> TASK TO CARRY OUT: Send back exactly the lines from the opening line of the records below through the one with "suggestion: 'pin', count: 23".

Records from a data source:
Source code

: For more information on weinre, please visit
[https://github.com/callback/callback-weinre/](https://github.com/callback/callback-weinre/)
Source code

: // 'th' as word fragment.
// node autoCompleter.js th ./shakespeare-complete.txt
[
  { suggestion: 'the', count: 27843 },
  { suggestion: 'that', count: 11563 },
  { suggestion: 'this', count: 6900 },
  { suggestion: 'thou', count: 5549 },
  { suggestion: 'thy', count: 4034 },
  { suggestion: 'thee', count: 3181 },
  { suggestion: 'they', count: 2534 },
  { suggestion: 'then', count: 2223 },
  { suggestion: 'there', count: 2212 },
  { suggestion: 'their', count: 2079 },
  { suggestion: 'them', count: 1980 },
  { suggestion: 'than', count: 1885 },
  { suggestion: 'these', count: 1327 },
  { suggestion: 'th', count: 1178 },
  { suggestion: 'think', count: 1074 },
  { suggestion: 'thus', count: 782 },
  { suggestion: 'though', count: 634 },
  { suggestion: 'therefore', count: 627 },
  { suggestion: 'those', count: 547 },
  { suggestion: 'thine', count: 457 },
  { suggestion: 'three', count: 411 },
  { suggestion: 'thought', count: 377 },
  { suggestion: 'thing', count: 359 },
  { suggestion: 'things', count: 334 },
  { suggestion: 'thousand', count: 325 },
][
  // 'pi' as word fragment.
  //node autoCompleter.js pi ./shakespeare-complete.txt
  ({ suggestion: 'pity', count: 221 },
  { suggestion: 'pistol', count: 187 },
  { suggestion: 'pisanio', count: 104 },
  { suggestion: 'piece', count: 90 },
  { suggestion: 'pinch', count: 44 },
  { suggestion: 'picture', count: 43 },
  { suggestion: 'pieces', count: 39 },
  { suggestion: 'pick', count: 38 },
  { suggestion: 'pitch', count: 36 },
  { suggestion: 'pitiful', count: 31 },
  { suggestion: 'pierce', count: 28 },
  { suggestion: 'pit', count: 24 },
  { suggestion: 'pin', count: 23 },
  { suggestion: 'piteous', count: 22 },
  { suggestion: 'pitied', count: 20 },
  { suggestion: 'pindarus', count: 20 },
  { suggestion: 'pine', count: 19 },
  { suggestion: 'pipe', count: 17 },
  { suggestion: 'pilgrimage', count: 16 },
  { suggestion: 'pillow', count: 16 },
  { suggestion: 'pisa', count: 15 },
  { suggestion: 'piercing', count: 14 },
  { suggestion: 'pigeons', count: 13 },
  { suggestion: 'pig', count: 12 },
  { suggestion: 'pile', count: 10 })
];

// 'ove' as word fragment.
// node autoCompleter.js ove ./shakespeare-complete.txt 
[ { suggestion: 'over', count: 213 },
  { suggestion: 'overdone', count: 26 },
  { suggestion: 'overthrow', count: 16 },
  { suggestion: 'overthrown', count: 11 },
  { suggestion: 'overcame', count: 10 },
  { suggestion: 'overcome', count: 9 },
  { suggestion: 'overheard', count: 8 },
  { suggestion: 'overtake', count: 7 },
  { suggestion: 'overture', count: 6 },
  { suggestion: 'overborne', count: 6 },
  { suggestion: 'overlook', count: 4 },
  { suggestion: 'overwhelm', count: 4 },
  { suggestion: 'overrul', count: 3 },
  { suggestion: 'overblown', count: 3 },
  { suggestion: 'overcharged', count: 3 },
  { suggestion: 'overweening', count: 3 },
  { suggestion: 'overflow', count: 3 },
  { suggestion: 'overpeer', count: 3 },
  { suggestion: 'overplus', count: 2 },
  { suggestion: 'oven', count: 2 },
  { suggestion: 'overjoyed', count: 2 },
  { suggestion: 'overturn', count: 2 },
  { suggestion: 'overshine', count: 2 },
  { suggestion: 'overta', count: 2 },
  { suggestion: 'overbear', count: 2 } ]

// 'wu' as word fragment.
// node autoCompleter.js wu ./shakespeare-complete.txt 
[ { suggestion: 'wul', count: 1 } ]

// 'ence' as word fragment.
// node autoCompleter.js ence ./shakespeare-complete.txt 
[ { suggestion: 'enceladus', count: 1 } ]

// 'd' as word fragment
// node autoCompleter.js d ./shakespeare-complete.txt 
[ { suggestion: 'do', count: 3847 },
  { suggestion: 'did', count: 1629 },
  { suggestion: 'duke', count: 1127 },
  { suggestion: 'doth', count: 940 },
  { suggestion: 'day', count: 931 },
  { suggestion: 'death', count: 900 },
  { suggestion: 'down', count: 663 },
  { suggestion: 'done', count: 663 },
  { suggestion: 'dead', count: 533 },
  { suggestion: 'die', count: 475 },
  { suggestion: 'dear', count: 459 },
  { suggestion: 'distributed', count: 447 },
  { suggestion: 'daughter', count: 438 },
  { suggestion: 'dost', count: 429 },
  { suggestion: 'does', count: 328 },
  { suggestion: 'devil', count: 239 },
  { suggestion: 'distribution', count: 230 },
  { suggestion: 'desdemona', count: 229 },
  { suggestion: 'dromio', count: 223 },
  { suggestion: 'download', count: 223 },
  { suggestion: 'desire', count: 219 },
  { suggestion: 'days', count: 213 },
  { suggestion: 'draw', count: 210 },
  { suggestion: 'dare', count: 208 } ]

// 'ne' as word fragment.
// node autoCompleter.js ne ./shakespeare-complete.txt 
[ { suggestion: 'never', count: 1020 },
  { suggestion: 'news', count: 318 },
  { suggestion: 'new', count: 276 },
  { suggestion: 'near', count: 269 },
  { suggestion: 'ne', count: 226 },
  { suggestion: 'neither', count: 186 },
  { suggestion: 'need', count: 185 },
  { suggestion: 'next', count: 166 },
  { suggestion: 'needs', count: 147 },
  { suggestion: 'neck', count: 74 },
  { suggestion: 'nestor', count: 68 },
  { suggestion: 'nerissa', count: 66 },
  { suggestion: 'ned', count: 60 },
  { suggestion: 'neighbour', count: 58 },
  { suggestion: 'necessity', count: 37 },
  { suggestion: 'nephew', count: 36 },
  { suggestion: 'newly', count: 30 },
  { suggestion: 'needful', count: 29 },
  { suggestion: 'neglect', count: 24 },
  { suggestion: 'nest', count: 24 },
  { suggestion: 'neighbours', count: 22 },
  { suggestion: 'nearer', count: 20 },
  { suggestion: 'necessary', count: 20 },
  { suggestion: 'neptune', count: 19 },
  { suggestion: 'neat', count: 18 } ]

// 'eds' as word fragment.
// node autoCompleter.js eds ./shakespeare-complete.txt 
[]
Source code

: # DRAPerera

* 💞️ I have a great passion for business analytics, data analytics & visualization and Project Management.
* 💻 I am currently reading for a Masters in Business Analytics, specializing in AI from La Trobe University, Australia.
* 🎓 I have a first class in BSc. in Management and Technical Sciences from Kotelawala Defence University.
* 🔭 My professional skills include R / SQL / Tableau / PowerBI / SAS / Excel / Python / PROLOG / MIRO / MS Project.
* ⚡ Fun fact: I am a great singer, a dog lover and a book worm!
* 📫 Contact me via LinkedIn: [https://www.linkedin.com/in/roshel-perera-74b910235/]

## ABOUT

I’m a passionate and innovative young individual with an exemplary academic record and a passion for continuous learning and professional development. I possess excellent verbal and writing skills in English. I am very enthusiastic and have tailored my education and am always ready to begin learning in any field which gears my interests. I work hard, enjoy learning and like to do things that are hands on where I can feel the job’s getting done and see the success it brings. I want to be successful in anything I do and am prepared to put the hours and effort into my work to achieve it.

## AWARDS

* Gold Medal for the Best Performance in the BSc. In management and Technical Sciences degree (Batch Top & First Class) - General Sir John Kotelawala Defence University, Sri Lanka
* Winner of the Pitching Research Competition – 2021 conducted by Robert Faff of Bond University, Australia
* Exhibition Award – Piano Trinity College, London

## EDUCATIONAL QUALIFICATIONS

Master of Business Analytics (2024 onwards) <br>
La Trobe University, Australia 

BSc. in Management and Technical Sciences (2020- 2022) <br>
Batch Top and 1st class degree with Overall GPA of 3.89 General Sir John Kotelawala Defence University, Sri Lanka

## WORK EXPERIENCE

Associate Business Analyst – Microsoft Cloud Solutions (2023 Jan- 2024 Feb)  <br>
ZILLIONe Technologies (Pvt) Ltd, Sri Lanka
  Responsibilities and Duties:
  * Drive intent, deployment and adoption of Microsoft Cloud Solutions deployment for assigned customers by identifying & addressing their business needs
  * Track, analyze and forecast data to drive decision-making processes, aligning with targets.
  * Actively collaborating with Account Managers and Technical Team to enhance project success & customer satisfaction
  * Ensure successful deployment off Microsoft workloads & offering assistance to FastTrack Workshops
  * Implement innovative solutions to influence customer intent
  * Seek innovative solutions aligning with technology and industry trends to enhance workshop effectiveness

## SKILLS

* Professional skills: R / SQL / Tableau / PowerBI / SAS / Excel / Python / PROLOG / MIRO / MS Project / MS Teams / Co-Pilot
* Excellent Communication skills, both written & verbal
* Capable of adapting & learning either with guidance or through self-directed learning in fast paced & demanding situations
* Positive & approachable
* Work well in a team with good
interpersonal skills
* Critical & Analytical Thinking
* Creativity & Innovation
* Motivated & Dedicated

> TASK ANSWER:
Source code

: For more information on weinre, please visit
[https://github.com/callback/callback-weinre/](https://github.com/callback/callback-weinre/)
Source code

: // 'th' as word fragment.
// node autoCompleter.js th ./shakespeare-complete.txt
[
  { suggestion: 'the', count: 27843 },
  { suggestion: 'that', count: 11563 },
  { suggestion: 'this', count: 6900 },
  { suggestion: 'thou', count: 5549 },
  { suggestion: 'thy', count: 4034 },
  { suggestion: 'thee', count: 3181 },
  { suggestion: 'they', count: 2534 },
  { suggestion: 'then', count: 2223 },
  { suggestion: 'there', count: 2212 },
  { suggestion: 'their', count: 2079 },
  { suggestion: 'them', count: 1980 },
  { suggestion: 'than', count: 1885 },
  { suggestion: 'these', count: 1327 },
  { suggestion: 'th', count: 1178 },
  { suggestion: 'think', count: 1074 },
  { suggestion: 'thus', count: 782 },
  { suggestion: 'though', count: 634 },
  { suggestion: 'therefore', count: 627 },
  { suggestion: 'those', count: 547 },
  { suggestion: 'thine', count: 457 },
  { suggestion: 'three', count: 411 },
  { suggestion: 'thought', count: 377 },
  { suggestion: 'thing', count: 359 },
  { suggestion: 'things', count: 334 },
  { suggestion: 'thousand', count: 325 },
][
  // 'pi' as word fragment.
  //node autoCompleter.js pi ./shakespeare-complete.txt
  ({ suggestion: 'pity', count: 221 },
  { suggestion: 'pistol', count: 187 },
  { suggestion: 'pisanio', count: 104 },
  { suggestion: 'piece', count: 90 },
  { suggestion: 'pinch', count: 44 },
  { suggestion: 'picture', count: 43 },
  { suggestion: 'pieces', count: 39 },
  { suggestion: 'pick', count: 38 },
  { suggestion: 'pitch', count: 36 },
  { suggestion: 'pitiful', count: 31 },
  { suggestion: 'pierce', count: 28 },
  { suggestion: 'pit', count: 24 },
  { suggestion: 'pin', count: 23 },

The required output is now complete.